(Photo: 123RF)
BLOGUE INVITÉ. J’ai terminé la fin de semaine dernière la lecture du très intéressant livre «The Man Who Solved the Market», écrit par Gregory Zuckerman. Quand une entreprise de gestion d’actifs réussit à produire un rendement moyen de 66% sur une période aussi longue que 30 ans, il y a de quoi s’interroger.
Le fondateur de la société new-yorkaise Renaissance, Jim Simons, est souvent considéré comme étant le meilleur négociateur de titres de tous les temps. Il a débuté le fonds Medallion en 1988, et a obtenu un succès sans précédent, et ce, sans jamais avoir assisté à des cours de finances, ni avoir démontré un quelconque intérêt pour le fonctionnement des entreprises. Les gens qu’il embauchait dans son équipe ne provenaient pas du milieu financier de Wall Street. On peut alors se poser la question: aurait-il trouvé une nouvelle façon infaillible de faire de l’argent, ou s’agit-il plutôt d’une anomalie statistique?

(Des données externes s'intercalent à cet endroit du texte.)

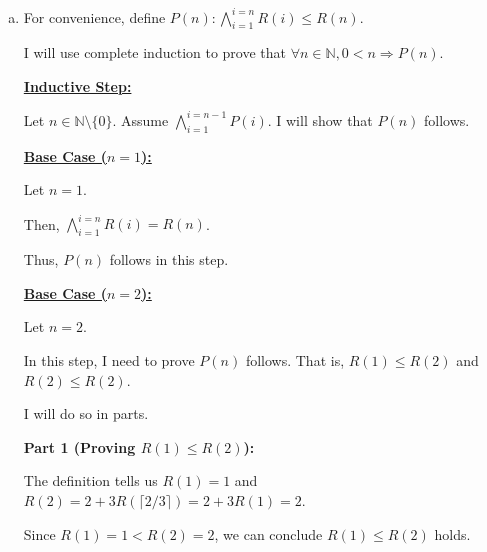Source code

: \documentclass[12pt]{article}
\begin{document}
\begin{enumerate}[a.]

    \item

    \bigskip

    For convenience, define $P(n): \bigwedge\limits_{i=1}^{i=n} R(i) \leq R(n)$.

    \bigskip

    I will use complete induction to prove that $\forall n \in \mathbb{N},
    0 < n \Rightarrow P(n)$.

    \bigskip

    \underline{\textbf{Inductive Step:}}

    \bigskip

    Let $n \in \mathbb{N} \setminus \{0\}$. Assume $\bigwedge\limits_{i=1}^{i=n-1} P(i)$.
    I will show that $P(n)$ follows.

    \bigskip

    \underline{\textbf{Base Case ($n = 1$):}}

    \bigskip

    Let $n = 1$.

    \bigskip

    Then, $\bigwedge\limits_{i=1}^{i=n} R(i) = R(n)$.

    \bigskip

    Thus, $P(n)$ follows in this step.

    \bigskip

    \underline{\textbf{Base Case ($n = 2$):}}

    \bigskip

    Let $n = 2$.

    \bigskip

    In this step, I need to prove $P(n)$ follows. That is, $R(1) \leq R(2)$ and
    $R(2) \leq R(2)$.

    \bigskip

    I will do so in parts.

    \bigskip

    \textbf{Part 1 (Proving $R(1) \leq R(2)$):}

    \bigskip

    The definition tells us $R(1) = 1$ and $R(2) = 2 +
    3R(\lceil 2/3 \rceil) = 2 + 3R(1) = 2$.

    \bigskip

    Since $R(1) = 1 < R(2) = 2$, we can conclude $R(1) \leq R(2)$ holds.


\end{enumerate}
\end{document}
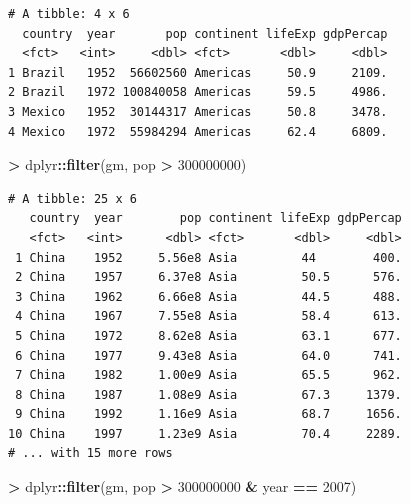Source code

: \documentclass[]{krantz}
\makeatletter
\newenvironment{Shaded}{\begin{snugshade}}{\end{snugshade}}
\newcommand{\DecValTok}[1]{\textcolor[rgb]{0.06,0.06,0.06}{#1}}
\newcommand{\KeywordTok}[1]{\textcolor[rgb]{0.27,0.27,0.27}{\textbf{#1}}}
\newcommand{\NormalTok}[1]{#1}
\newcommand{\OperatorTok}[1]{\textcolor[rgb]{0.43,0.43,0.43}{\textbf{#1}}}
\newcommand{\StringTok}[1]{\textcolor[rgb]{0.5,0.5,0.5}{#1}}
\newenvironment{kframe}{%
\medskip{}
\setlength{\fboxsep}{.8em}
 \def\at@end@of@kframe{}%
 \ifinner\ifhmode%
  \def\at@end@of@kframe{\end{minipage}}%
  \begin{minipage}{\columnwidth}%
 \fi\fi%
 \def\FrameCommand##1{\hskip\@totalleftmargin \hskip-\fboxsep
 \colorbox{shadecolor}{##1}\hskip-\fboxsep
     \hskip-\linewidth \hskip-\@totalleftmargin \hskip\columnwidth}%
 \MakeFramed {\advance\hsize-\width
   \@totalleftmargin\z@ \linewidth\hsize
   \@setminipage}}%
 {\par\unskip\endMakeFramed%
 \at@end@of@kframe}
\renewenvironment{Shaded}{\begin{kframe}}{\end{kframe}}
\makeatother
\begin{document}
\begin{Shaded}
\end{Shaded}

\begin{verbatim}
# A tibble: 4 x 6
  country  year       pop continent lifeExp gdpPercap
  <fct>   <int>     <dbl> <fct>       <dbl>     <dbl>
1 Brazil   1952  56602560 Americas     50.9     2109.
2 Brazil   1972 100840058 Americas     59.5     4986.
3 Mexico   1952  30144317 Americas     50.8     3478.
4 Mexico   1972  55984294 Americas     62.4     6809.
\end{verbatim}

\begin{Shaded}
\begin{Highlighting}[]
\OperatorTok{>}\StringTok{ }\NormalTok{dplyr}\OperatorTok{::}\KeywordTok{filter}\NormalTok{(gm, pop }\OperatorTok{>}\StringTok{ }\DecValTok{300000000}\NormalTok{)}
\end{Highlighting}
\end{Shaded}

\begin{verbatim}
# A tibble: 25 x 6
   country  year        pop continent lifeExp gdpPercap
   <fct>   <int>      <dbl> <fct>       <dbl>     <dbl>
 1 China    1952     5.56e8 Asia         44        400.
 2 China    1957     6.37e8 Asia         50.5      576.
 3 China    1962     6.66e8 Asia         44.5      488.
 4 China    1967     7.55e8 Asia         58.4      613.
 5 China    1972     8.62e8 Asia         63.1      677.
 6 China    1977     9.43e8 Asia         64.0      741.
 7 China    1982     1.00e9 Asia         65.5      962.
 8 China    1987     1.08e9 Asia         67.3     1379.
 9 China    1992     1.16e9 Asia         68.7     1656.
10 China    1997     1.23e9 Asia         70.4     2289.
# ... with 15 more rows
\end{verbatim}

\begin{Shaded}
\begin{Highlighting}[]
\OperatorTok{>}\StringTok{ }\NormalTok{dplyr}\OperatorTok{::}\KeywordTok{filter}\NormalTok{(gm, pop }\OperatorTok{>}\StringTok{ }\DecValTok{300000000} \OperatorTok{&}\StringTok{ }\NormalTok{year }\OperatorTok{==}\StringTok{ }\DecValTok{2007}\NormalTok{)}
\end{Highlighting}
\end{Shaded}
\end{document}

La philosophie d’investissement de la société repose essentiellement sur l’étude de données passées, notamment la reconnaissance de tendances et de liens entre divers éléments de toutes sortes. Par exemple, si une pénurie de pain en Serbie survient, les employés de l’entreprise chercheront à analyser l’impact des pénuries précédentes sur les actifs financiers. Lorsqu’une certaine corrélation est établie, on estime l’ampleur et les chances de succès d’une stratégie d’investissement pour déterminer si on peut en dégager un profit raisonnable.
Ce type d’investissement n’est pas nouveau, et s’appelle l’analyse quantitative. Dans les années 50, l’économiste Harry Markowitz créa un modèle de diversification efficiente pour les portefeuilles d’actifs financiers. Pour un investisseur valeur tel que je suis, ce genre de modèle fait peu de sens, puisqu’il ne fait pas appel à l’analyse fondamentale. Avant d’inclure un titre dans mon portefeuille, je procède à l’analyse de l’entreprise: sa profitabilité, son bilan, son avantage compétitif, la qualité de ses dirigeants, etc. Puis, en fonction du prix en Bourse, je tente d’établir s’il s’agit d’une situation intéressante.

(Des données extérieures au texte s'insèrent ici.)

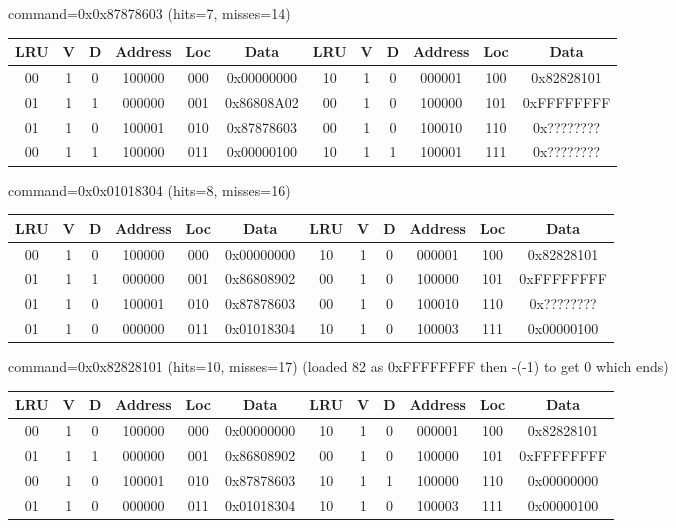 \begin{enumerate}
{    command=0x0x87878603 (hits=7, misses=14)

    \begin{tabular}{|c|c|c|c|c|c||c|c|c|c|c|c|} \hline
    LRU   & V & D & Address & Loc & Data       & LRU   & V & D & Address & Loc & Data        \\ \hline
    00    & 1 & 0 & 100000  & 000 & 0x00000000 & 10    & 1 & 0 & 000001  & 100 & 0x82828101  \\ \hline
    01    & 1 & 1 & 000000  & 001 & 0x86808A02 & 00    & 1 & 0 & 100000  & 101 & 0xFFFFFFFF  \\ \hline
    01    & 1 & 0 & 100001  & 010 & 0x87878603 & 00    & 1 & 0 & 100010  & 110 & 0x????????  \\ \hline
    00    & 1 & 1 & 100000  & 011 & 0x00000100 & 10    & 1 & 1 & 100001  & 111 & 0x????????  \\ \hline
    \end{tabular}


    command=0x0x01018304 (hits=8, misses=16)

    \begin{tabular}{|c|c|c|c|c|c||c|c|c|c|c|c|} \hline
    LRU   & V & D & Address & Loc & Data       & LRU   & V & D & Address & Loc & Data        \\ \hline
    00    & 1 & 0 & 100000  & 000 & 0x00000000 & 10    & 1 & 0 & 000001  & 100 & 0x82828101  \\ \hline
    01    & 1 & 1 & 000000  & 001 & 0x86808902 & 00    & 1 & 0 & 100000  & 101 & 0xFFFFFFFF  \\ \hline
    01    & 1 & 0 & 100001  & 010 & 0x87878603 & 00    & 1 & 0 & 100010  & 110 & 0x????????  \\ \hline
    01    & 1 & 0 & 000000  & 011 & 0x01018304 & 10    & 1 & 0 & 100003  & 111 & 0x00000100  \\ \hline
    \end{tabular}


    command=0x0x82828101 (hits=10, misses=17) (loaded 82 as 0xFFFFFFFF then -(-1) to get 0 which ends)

    \begin{tabular}{|c|c|c|c|c|c||c|c|c|c|c|c|} \hline
    LRU   & V & D & Address & Loc & Data       & LRU   & V & D & Address & Loc & Data        \\ \hline
    00    & 1 & 0 & 100000  & 000 & 0x00000000 & 10    & 1 & 0 & 000001  & 100 & 0x82828101  \\ \hline
    01    & 1 & 1 & 000000  & 001 & 0x86808902 & 00    & 1 & 0 & 100000  & 101 & 0xFFFFFFFF  \\ \hline
    00    & 1 & 0 & 100001  & 010 & 0x87878603 & 10    & 1 & 1 & 100000  & 110 & 0x00000000  \\ \hline
    01    & 1 & 0 & 000000  & 011 & 0x01018304 & 10    & 1 & 0 & 100003  & 111 & 0x00000100  \\ \hline
    \end{tabular}
    }



\end{enumerate}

Dans le cas de l’investissement quantitatif, on a davantage recours à des modèles et l’établissement de tendances pour des catégories d’actifs, pour ultimement créer un système de négociation automatisé. L’un des grands bénéfices de ce système repose dans l’absence des émotions humaines. En aucun temps, du moins en théorie, la peur ou l’avidité n’intervient dans le processus.
Évidemment, beaucoup de sociétés d’investissement tentent de se distinguer avec cette technique. Comme elle fait beaucoup appel à la puissance de l’informatique, il s’avère difficile de générer une meilleure performance que ses concurrents, s’ils ont accès aux mêmes ressources. Ce qui distingue Renaissance des autres, probablement, c’est le talent exceptionnel des nombreux mathématiciens qui ont mis beaucoup d’énergie à développer des modèles très sophistiqués.

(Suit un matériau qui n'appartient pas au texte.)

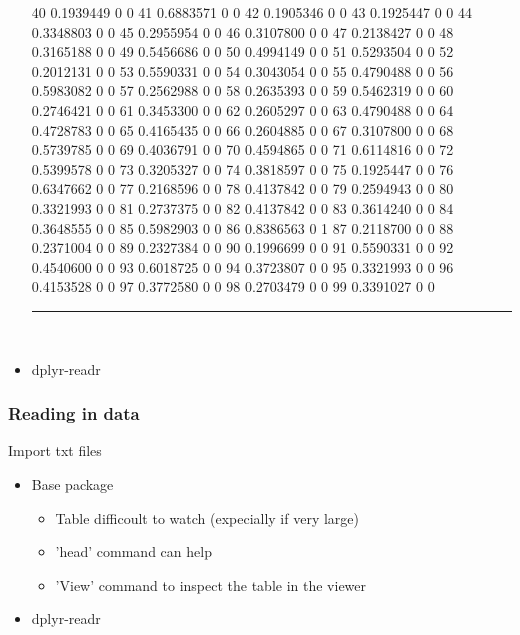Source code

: \documentclass{beamer}
\begin{document}
\begin{frame}[fragile]
\begin{itemize}
\begin{Schunk}
\begin{Soutput}
40   0.1939449   0   0
41   0.6883571   0   0
42   0.1905346   0   0
43   0.1925447   0   0
44   0.3348803   0   0
45   0.2955954   0   0
46   0.3107800   0   0
47   0.2138427   0   0
48   0.3165188   0   0
49   0.5456686   0   0
50   0.4994149   0   0
51   0.5293504   0   0
52   0.2012131   0   0
53   0.5590331   0   0
54   0.3043054   0   0
55   0.4790488   0   0
56   0.5983082   0   0
57   0.2562988   0   0
58   0.2635393   0   0
59   0.5462319   0   0
60   0.2746421   0   0
61   0.3453300   0   0
62   0.2605297   0   0
63   0.4790488   0   0
64   0.4728783   0   0
65   0.4165435   0   0
66   0.2604885   0   0
67   0.3107800   0   0
68   0.5739785   0   0
69   0.4036791   0   0
70   0.4594865   0   0
71   0.6114816   0   0
72   0.5399578   0   0
73   0.3205327   0   0
74   0.3818597   0   0
75   0.1925447   0   0
76   0.6347662   0   0
77   0.2168596   0   0
78   0.4137842   0   0
79   0.2594943   0   0
80   0.3321993   0   0
81   0.2737375   0   0
82   0.4137842   0   0
83   0.3614240   0   0
84   0.3648555   0   0
85   0.5982903   0   0
86   0.8386563   0   1
87   0.2118700   0   0
88   0.2371004   0   0
89   0.2327384   0   0
90   0.1996699   0   0
91   0.5590331   0   0
92   0.4540600   0   0
93   0.6018725   0   0
94   0.3723807   0   0
95   0.3321993   0   0
96   0.4153528   0   0
97   0.3772580   0   0
98   0.2703479   0   0
99   0.3391027   0   0
\end{Soutput}
\end{Schunk}
\rule{\textwidth}{0.4pt}\\
\small
		
		\item dplyr-readr

	\end{itemize}
\end{frame}

\begin{frame}[fragile]
	\frametitle{Reading in data}
	\centering \Large Import txt files
	\begin{itemize}
		\small
		\item Base package
			\begin{itemize}
				\item Table difficoult to watch (expecially if very large) 
				\item 'head' command can help
				\item 'View' command to inspect the table in the viewer
			\end{itemize}
		\item dplyr-readr

	\end{itemize}
\end{frame}
\end{document}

Au fur et à mesure que l’informatique permettait le traitement d’une plus grande quantité de données, Renaissance investissait davantage pour créer des algorithmes performants. Elle s’est mise à opérer comme un casino: le but recherché consistait à avoir raison 51% du temps. Malgré une mince probabilité d’avoir plus souvent raison que tort, l’entreprise a su dégager de superbes profits, grâce à la grande fréquence des transactions, qui se situe dans les centaines de milliers par jour.
Notez que je ne suis pas près de troquer mon style «valeur» pour ce type de stratégie. Tout d’abord, cela nécessite des ressources significatives en technologie ainsi que des connaissances poussées en mathématiques. Deuxièmement, et c’est non négligeable, Renaissance a recours à un haut effet de levier. Par exemple, l’utilisation des options sur panier (de l’anglais, basket options), permettait à la société de bénéficier d’un levier de 12.5 fois, pouvant aller jusqu’à 20 fois dans certaines situations.
Selon l’auteur du livre cité précédemment, le fonds Medallion affichait un actif de 5G$ en 2002, mais contrôlait plus de 60G$ d’actifs. À l’aube de la crise financière, le fonds perdait de l’argent tellement rapidement qu’on devait ajouter des actifs en collatéral pour éviter des appels de marge. Le fondateur de Renaissance était si inquiet qu’il avait décidé de temporairement intervenir, plutôt que de faire confiance aux modèles minutieusement travaillés par ses scientifiques. Cela occasionna des pertes importantes pour le fonds. Heureusement pour eux, cette mésaventure a été passagère.
En conclusion, leur rendement sur 30 ans doit être considéré dans ce contexte.